→ EXERCISE
Print the lines that run from the line with "интереса (region proposals);" to the line with "(Bounding Box Regression);", keeping both end lines, exactly as they appear in the entries below, and nothing else.
(EXTRACTED INFORMATION Opens)
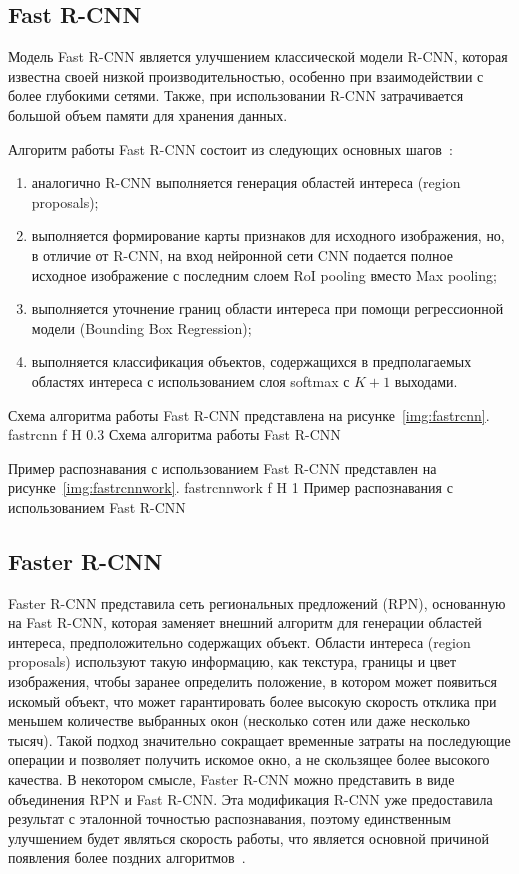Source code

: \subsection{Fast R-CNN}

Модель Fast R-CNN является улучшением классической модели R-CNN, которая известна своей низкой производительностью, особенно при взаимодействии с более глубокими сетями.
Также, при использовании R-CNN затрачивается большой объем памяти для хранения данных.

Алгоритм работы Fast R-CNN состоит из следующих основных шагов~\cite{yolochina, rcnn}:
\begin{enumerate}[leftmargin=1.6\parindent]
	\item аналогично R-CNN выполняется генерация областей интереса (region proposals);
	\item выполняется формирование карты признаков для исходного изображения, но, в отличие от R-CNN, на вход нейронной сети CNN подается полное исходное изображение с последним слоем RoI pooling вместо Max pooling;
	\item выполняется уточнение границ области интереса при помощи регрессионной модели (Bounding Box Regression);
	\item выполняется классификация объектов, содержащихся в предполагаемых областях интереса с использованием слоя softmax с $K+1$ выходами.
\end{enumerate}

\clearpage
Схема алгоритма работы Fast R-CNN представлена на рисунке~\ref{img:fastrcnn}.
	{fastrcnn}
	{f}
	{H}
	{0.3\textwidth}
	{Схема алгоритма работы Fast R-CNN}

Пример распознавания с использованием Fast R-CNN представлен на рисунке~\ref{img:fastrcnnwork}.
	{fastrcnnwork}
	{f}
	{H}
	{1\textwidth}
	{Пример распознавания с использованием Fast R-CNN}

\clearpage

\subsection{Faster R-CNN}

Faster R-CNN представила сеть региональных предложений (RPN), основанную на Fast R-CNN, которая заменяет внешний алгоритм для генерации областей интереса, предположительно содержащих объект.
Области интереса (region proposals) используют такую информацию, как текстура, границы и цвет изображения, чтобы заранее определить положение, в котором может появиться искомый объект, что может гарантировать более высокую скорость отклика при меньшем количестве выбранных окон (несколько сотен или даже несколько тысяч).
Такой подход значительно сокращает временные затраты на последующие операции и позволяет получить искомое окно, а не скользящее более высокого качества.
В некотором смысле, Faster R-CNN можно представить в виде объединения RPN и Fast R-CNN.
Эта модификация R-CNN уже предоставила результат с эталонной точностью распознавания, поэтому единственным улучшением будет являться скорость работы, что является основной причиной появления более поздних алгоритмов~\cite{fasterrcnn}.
(EXTRACTED INFORMATION Closes)
→ WRITTEN REPLY
	\item аналогично R-CNN выполняется генерация областей интереса (region proposals);
	\item выполняется формирование карты признаков для исходного изображения, но, в отличие от R-CNN, на вход нейронной сети CNN подается полное исходное изображение с последним слоем RoI pooling вместо Max pooling;
	\item выполняется уточнение границ области интереса при помощи регрессионной модели (Bounding Box Regression);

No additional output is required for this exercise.